Banyak Sarjana jadi Pengangguran, Salah Siapa?

1 day ago 8

Liputan6.com, Jakarta Tingkat pengangguran di kalangan lulusan pendidikan tinggi di Indonesia masih menjadi sorotan. Berdasarkan data Badan Pusat Statistik (BPS), per Februari 2025, tingkat pengangguran terbuka bagi lulusan universitas mencapai 5,25 persen. Angka ini lebih tinggi dibanding lulusan diploma I/II/III yang mencatatkan angka 4,83 persen.

Selain itu, tingkat setengah pengangguran umum tercatat sebesar 5,03 persen, dengan lulusan diploma berkontribusi sebesar 4,01 persen.

Pengamat Ketenagakerjaan, Timboel Siregar, mengatakan fenomena ini mengindikasikan masih adanya ketimpangan antara output pendidikan tinggi dan kebutuhan dunia kerja. Lulusan perguruan tinggi dinilai belum sepenuhnya siap memasuki pasar kerja karena keterbatasan keterampilan praktis serta kurangnya sertifikasi yang relevan dengan industri.

Pendidikan tinggi disebut perlu bertransformasi untuk merespon kebutuhan dunia usaha dan industri yang terus berubah. Fokus pembelajaran yang selama ini hanya menekankan aspek pengetahuan atau teori dianggap kurang cukup. Institusi pendidikan tinggi diharapkan mampu mengintegrasikan pengembangan keterampilan (skill) dan sertifikasi profesional dalam proses pembelajarannya.
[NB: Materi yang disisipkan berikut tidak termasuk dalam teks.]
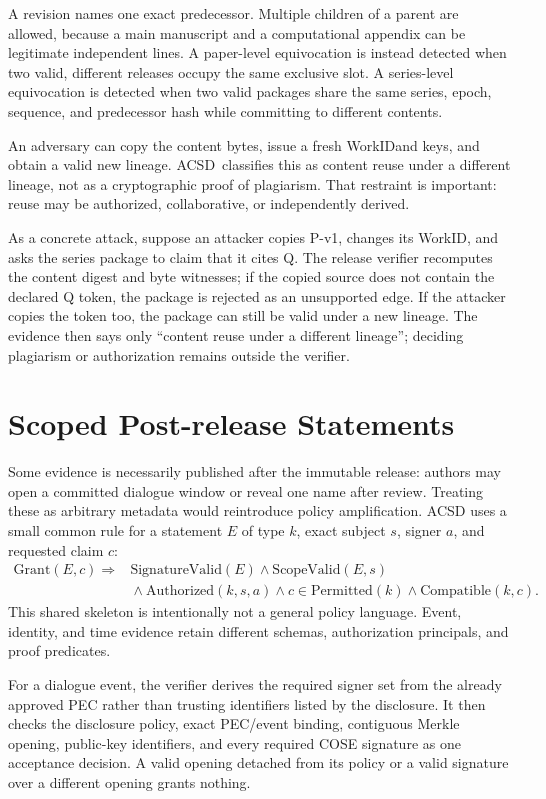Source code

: \documentclass[11pt]{article}
\newcommand{\workid}{\textsf{WorkID}}
\newcommand{\acsd}{\textsc{ACSD}}
\begin{document}
A revision names one exact predecessor. Multiple children of a parent are allowed, because a main manuscript and a computational appendix can be legitimate independent lines. A paper-level equivocation is instead detected when two valid, different releases occupy the same exclusive slot. A series-level equivocation is detected when two valid packages share the same series, epoch, sequence, and predecessor hash while committing to different contents.

An adversary can copy the content bytes, issue a fresh \workid and keys, and obtain a valid new lineage. \acsd\ classifies this as content reuse under a different lineage, not as a cryptographic proof of plagiarism. That restraint is important: reuse may be authorized, collaborative, or independently derived.

As a concrete attack, suppose an attacker copies P-v1, changes its WorkID,
and asks the series package to claim that it cites Q. The release verifier
recomputes the content digest and byte witnesses; if the copied source does not
contain the declared Q token, the package is rejected as an unsupported edge.
If the attacker copies the token too, the package can still be valid under a
new lineage. The evidence then says only “content reuse under a different
lineage”; deciding plagiarism or authorization remains outside the verifier.

\section{Scoped Post-release Statements}

Some evidence is necessarily published after the immutable release: authors
may open a committed dialogue window or reveal one name after review. Treating
these as arbitrary metadata would reintroduce policy amplification. ACSD uses
a small common rule for a statement $E$ of type $k$, exact subject $s$, signer
$a$, and requested claim $c$:
\[
\begin{aligned}
 \mathrm{Grant}(E,c) \Rightarrow{}&
 \mathrm{SignatureValid}(E) \land \mathrm{ScopeValid}(E,s) \\
 &{}\land \mathrm{Authorized}(k,s,a)
 \land c\in\mathrm{Permitted}(k)
 \land \mathrm{Compatible}(k,c).
\end{aligned}
\]
This shared skeleton is intentionally not a general policy language. Event,
identity, and time evidence retain different schemas, authorization principals,
and proof predicates.

For a dialogue event, the verifier derives the required signer set from the
already approved PEC rather than trusting identifiers listed by the disclosure.
It then checks the disclosure policy, exact PEC/event binding, contiguous
Merkle opening, public-key identifiers, and every required COSE signature as
one acceptance decision. A valid opening detached from its policy or a valid
signature over a different opening grants nothing.
\end{document}

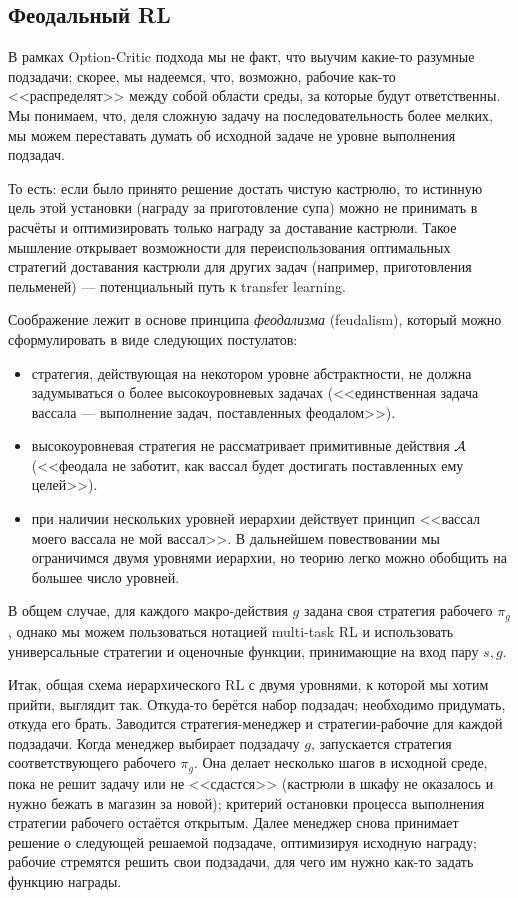 \subsection{Феодальный RL}

В рамках Option-Critic подхода мы не факт, что выучим какие-то разумные подзадачи; скорее, мы надеемся, что, возможно, рабочие как-то <<распределят>> между собой области среды, за которые будут ответственны. Мы понимаем, что, деля сложную задачу на последовательность более мелких, мы можем переставать думать об исходной задаче не уровне выполнения подзадач. 

\begin{example}
То есть: если было принято решение достать чистую кастрюлю, то истинную цель этой установки (награду за приготовление супа) можно не принимать в расчёты и оптимизировать только награду за доставание кастрюли. Такое мышление открывает возможности для переиспользования оптимальных стратегий доставания кастрюли для других задач (например, приготовления пельменей) --- потенциальный путь к transfer learning.
\end{example}

Соображение лежит в основе принципа \emph{феодализма} (feudalism), который можно сформулировать в виде следующих постулатов:
\begin{itemize}
    \item стратегия, действующая на некотором уровне абстрактности, не должна задумываться о более высокоуровневых задачах (<<единственная задача вассала --- выполнение задач, поставленных феодалом>>).
    \item высокоуровневая стратегия не рассматривает примитивные действия $\mathcal{A}$ (<<феодала не заботит, как вассал будет достигать поставленных ему целей>>).
    \item при наличии нескольких уровней иерархии действует принцип <<вассал моего вассала не мой вассал>>. В дальнейшем повествовании мы ограничимся двумя уровнями иерархии, но теорию легко можно обобщить на большее число уровней.
\end{itemize}

В общем случае, для каждого макро-действия $g$ задана своя стратегия рабочего $\pi_g$, однако мы можем пользоваться нотацией multi-task RL и использовать универсальные стратегии и оценочные функции, принимающие на вход пару $s, g$.

Итак, общая схема иерархического RL с двумя уровнями, к которой мы хотим прийти, выглядит так. Откуда-то берётся набор подзадач; необходимо придумать, откуда его брать. Заводится стратегия-менеджер и стратегии-рабочие для каждой подзадачи. Когда менеджер выбирает подзадачу $g$, запускается стратегия соответствующего рабочего $\pi_g$. Она делает несколько шагов в исходной среде, пока не решит задачу или не <<сдастся>> (кастрюли в шкафу не оказалось и нужно бежать в магазин за новой); критерий остановки процесса выполнения стратегии рабочего остаётся открытым. Далее менеджер снова принимает решение о следующей решаемой подзадаче, оптимизируя исходную награду; рабочие стремятся решить свои подзадачи, для чего им нужно как-то задать функцию награды. 

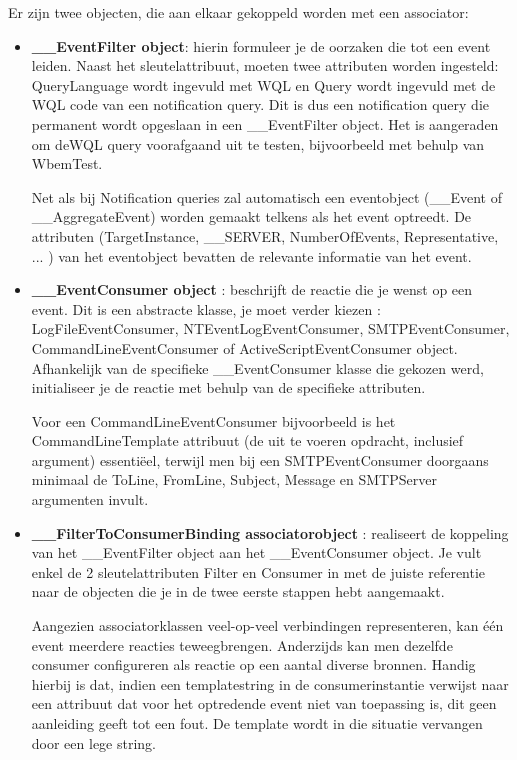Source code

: \documentclass[11pt,a4paper]{report}
\begin{document}
Er zijn twee objecten, die aan elkaar gekoppeld worden met een associator:
\begin{itemize}
	
	\item \textbf{\_\_EventFilter object}: hierin formuleer je de oorzaken die tot een event leiden. Naast het sleutelattribuut, moeten twee attributen worden ingesteld: QueryLanguage wordt ingevuld met WQL en Query wordt ingevuld met de WQL code van een notification query. Dit is dus een notification query die permanent wordt opgeslaan in een \_\_EventFilter object. Het is aangeraden om deWQL query voorafgaand uit te testen, bijvoorbeeld met behulp van WbemTest.
	\par Net als bij Notification queries zal automatisch een eventobject (\_\_Event of \_\_AggregateEvent) worden gemaakt telkens als het event optreedt. De attributen (TargetInstance, \_\_SERVER, NumberOfEvents, Representative, ... ) van het eventobject bevatten de relevante informatie van het event.
	\item \textbf{\_\_EventConsumer object} : beschrijft de reactie die je wenst op een event. Dit is een abstracte klasse, je moet verder kiezen : LogFileEventConsumer, NTEventLogEventConsumer, SMTPEventConsumer, CommandLineEventConsumer of ActiveScriptEventConsumer object. Afhankelijk van de specifieke \_\_EventConsumer klasse die gekozen werd, initialiseer je de reactie met behulp van de specifieke attributen. 
	\par Voor een CommandLineEventConsumer bijvoorbeeld is het CommandLineTemplate attribuut (de uit te voeren opdracht, inclusief argument) essentiëel, terwijl men bij een SMTPEventConsumer doorgaans minimaal de ToLine, FromLine, Subject, Message en SMTPServer argumenten invult.
	\item \textbf{\_\_FilterToConsumerBinding associatorobject} : realiseert de koppeling van het \_\_EventFilter object aan het \_\_EventConsumer object. Je vult enkel de 2 sleutelattributen Filter en Consumer in met de juiste referentie naar de objecten die je in de twee eerste stappen hebt aangemaakt. 
	\par Aangezien associatorklassen veel-op-veel verbindingen representeren, kan één event meerdere reacties teweegbrengen. Anderzijds kan men dezelfde consumer configureren als reactie op een aantal diverse bronnen. Handig hierbij is dat, indien een templatestring in de consumerinstantie verwijst naar een attribuut dat voor het optredende event niet van toepassing is, dit geen aanleiding geeft tot een fout. De template wordt in die situatie vervangen door een lege string.
\end{itemize}
\end{document}
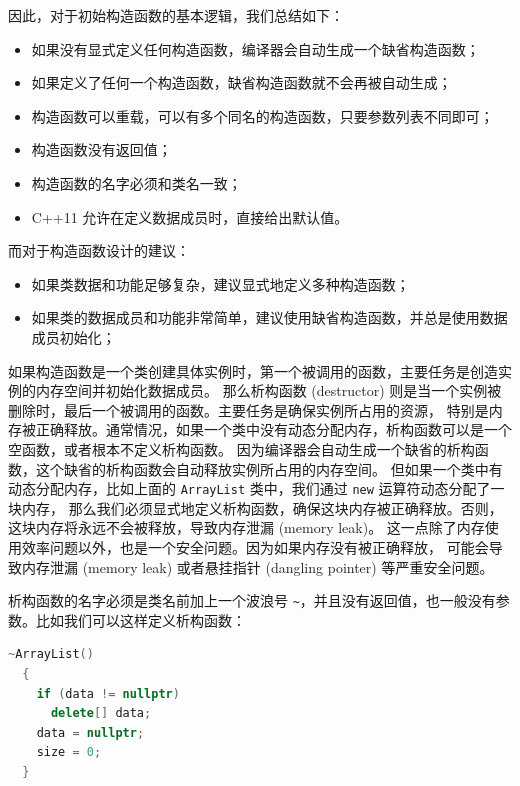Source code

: \documentclass[a4paper]{ctexart}
\theoremstyle{definition}
\theoremstyle{definition}
\begin{document}
因此，对于初始构造函数的基本逻辑，我们总结如下：
\begin{itemize}
  \item 如果没有显式定义任何构造函数，编译器会自动生成一个缺省构造函数；
  \item 如果定义了任何一个构造函数，缺省构造函数就不会再被自动生成；
  \item 构造函数可以重载，可以有多个同名的构造函数，只要参数列表不同即可；
  \item 构造函数没有返回值；
  \item 构造函数的名字必须和类名一致；
  \item C++11 允许在定义数据成员时，直接给出默认值。
\end{itemize}
而对于构造函数设计的建议：
\begin{itemize}
  \item 如果类数据和功能足够复杂，建议显式地定义多种构造函数；
  \item 如果类的数据成员和功能非常简单，建议使用缺省构造函数，并总是使用数据成员初始化；
\end{itemize}


如果构造函数是一个类创建具体实例时，第一个被调用的函数，主要任务是创造实例的内存空间并初始化数据成员。
那么析构函数 (destructor) 则是当一个实例被删除时，最后一个被调用的函数。主要任务是确保实例所占用的资源，
特别是内存被正确释放。通常情况，如果一个类中没有动态分配内存，析构函数可以是一个空函数，或者根本不定义析构函数。
因为编译器会自动生成一个缺省的析构函数，这个缺省的析构函数会自动释放实例所占用的内存空间。
但如果一个类中有动态分配内存，比如上面的 \verb|ArrayList| 类中，我们通过 \verb|new| 运算符动态分配了一块内存，
那么我们必须显式地定义析构函数，确保这块内存被正确释放。否则，这块内存将永远不会被释放，导致内存泄漏 (memory leak)。
这一点除了内存使用效率问题以外，也是一个安全问题。因为如果内存没有被正确释放，
可能会导致内存泄漏 (memory leak) 或者悬挂指针 (dangling pointer) 等严重安全问题。

析构函数的名字必须是类名前加上一个波浪号 \verb|~|，并且没有返回值，也一般没有参数。比如我们可以这样定义析构函数：
\begin{lstlisting}[language=C++]
  ~ArrayList()
  {
    if (data != nullptr)
      delete[] data;
    data = nullptr;
    size = 0;
  }
\end{lstlisting}
\end{document}
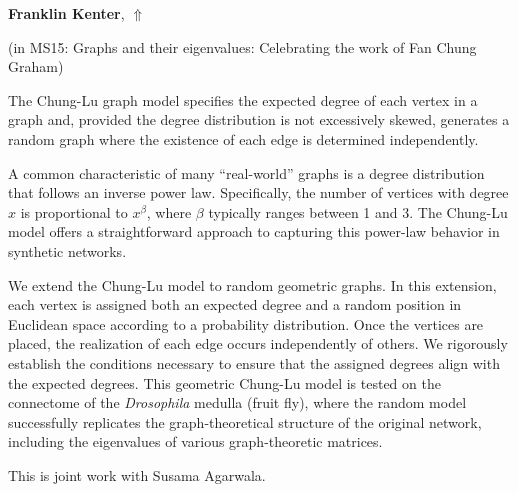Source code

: \documentclass[ILAS2025-program.tex]{subfiles}
\begin{document}
     \hypertarget{down0138}{}\begin{ilasabstract}
    
    \textbf{Franklin Kenter},  \hfill \hyperlink{up0138}{$\Uparrow$}
    
    (in {\color{mstitle}MS15: Graphs and their eigenvalues: Celebrating the work of Fan Chung Graham})
        
        \mtskip
    The Chung-Lu graph model specifies the expected degree of each vertex in a graph and, provided the degree distribution is not excessively skewed, generates a random graph where the existence of each edge is determined independently.

A common characteristic of many ``real-world'' graphs is a degree distribution that follows an inverse power law. Specifically, the number of vertices with degree $x$ is proportional to $x^\beta$, where $\beta$ typically ranges between 1 and 3. The Chung-Lu model offers a straightforward approach to capturing this power-law behavior in synthetic networks.

We extend the Chung-Lu model to random geometric graphs. In this extension, each vertex is assigned both an expected degree and a random position in Euclidean space according to a probability distribution. Once the vertices are placed, the realization of each edge occurs independently of others. We rigorously establish the conditions necessary to ensure that the assigned degrees align with the expected degrees. This geometric Chung-Lu model is tested on the connectome of the \emph{Drosophila} medulla (fruit fly), where the random model successfully replicates the graph-theoretical structure of the original network, including the eigenvalues of various graph-theoretic matrices.

This is joint work with Susama Agarwala.
\end{ilasabstract}
\end{document}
"Menurut saya memang tentunya pendidikan tinggi ini harus juga bisa menyesuaikan diri dengan kebutuhan dunia usaha, dunia industri. Karena orientasinya kan memang lulusan perguruan tinggi kan mau bekerja gitu ya. Yang memang ada juga yang memang mau menjadi akademisi mengajar ya," kata Timboel kepada Liputan6.com, Selasa (27/5/2025).

Menurutnya, selain ijazah, lulusan juga diharapkan memiliki nilai tambah berupa kemampuan bahasa asing dan keterampilan teknis lain yang dibutuhkan industri, seperti kemampuan di bidang teknologi, kecerdasan buatan, dan penguasaan perangkat lunak.

Misalnya, lulusan ilmu komunikasi tidak hanya harus memahami teori komunikasi, tetapi juga memiliki kemampuan multibahasa serta keterampilan teknologi penunjang komunikasi modern.

"Gelar akademik penting, iya. Cuma tidak boleh menjadi variable tunggal. Dia harus disertai dengan sertifikasi. Dia harus disertai dengan keterampilan apa. Misalnya di komunikasi, ilmu komunikasi. Dia harus bisa paling tidak berapa bahasa," ujarnya.